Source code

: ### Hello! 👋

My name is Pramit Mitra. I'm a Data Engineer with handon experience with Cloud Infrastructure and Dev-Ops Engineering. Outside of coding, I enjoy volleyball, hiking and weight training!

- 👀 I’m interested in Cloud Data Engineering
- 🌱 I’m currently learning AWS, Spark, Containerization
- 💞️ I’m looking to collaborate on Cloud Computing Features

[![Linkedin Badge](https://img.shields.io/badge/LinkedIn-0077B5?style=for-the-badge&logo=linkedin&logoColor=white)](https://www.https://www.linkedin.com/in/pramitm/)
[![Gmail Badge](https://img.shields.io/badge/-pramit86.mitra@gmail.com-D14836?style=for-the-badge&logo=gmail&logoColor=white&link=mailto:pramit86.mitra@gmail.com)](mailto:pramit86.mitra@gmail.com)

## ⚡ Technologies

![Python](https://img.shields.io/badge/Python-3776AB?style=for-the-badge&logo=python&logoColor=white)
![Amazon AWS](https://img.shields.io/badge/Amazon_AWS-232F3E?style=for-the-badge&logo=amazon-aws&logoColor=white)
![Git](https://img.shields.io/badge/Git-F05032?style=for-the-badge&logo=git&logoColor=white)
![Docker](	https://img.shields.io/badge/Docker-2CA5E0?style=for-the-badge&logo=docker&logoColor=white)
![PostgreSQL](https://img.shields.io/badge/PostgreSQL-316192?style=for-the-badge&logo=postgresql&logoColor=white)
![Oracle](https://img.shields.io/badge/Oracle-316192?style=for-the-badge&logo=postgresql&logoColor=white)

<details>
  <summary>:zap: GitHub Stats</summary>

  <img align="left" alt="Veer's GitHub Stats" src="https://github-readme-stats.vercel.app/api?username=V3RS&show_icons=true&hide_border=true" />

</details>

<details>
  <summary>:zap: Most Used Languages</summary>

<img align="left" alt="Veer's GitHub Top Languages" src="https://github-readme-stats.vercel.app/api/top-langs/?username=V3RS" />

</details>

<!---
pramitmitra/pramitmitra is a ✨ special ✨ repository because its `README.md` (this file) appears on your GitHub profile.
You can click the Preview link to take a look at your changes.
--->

——————

WORK ORDER: Repeat, exactly as they stand above, the lines from the line with "My name is Pramit" to the line with "- 💞️ I’m looking", both lines included.

EXERCISE SOLUTION:
My name is Pramit Mitra. I'm a Data Engineer with handon experience with Cloud Infrastructure and Dev-Ops Engineering. Outside of coding, I enjoy volleyball, hiking and weight training!

- 👀 I’m interested in Cloud Data Engineering
- 🌱 I’m currently learning AWS, Spark, Containerization
- 💞️ I’m looking to collaborate on Cloud Computing Features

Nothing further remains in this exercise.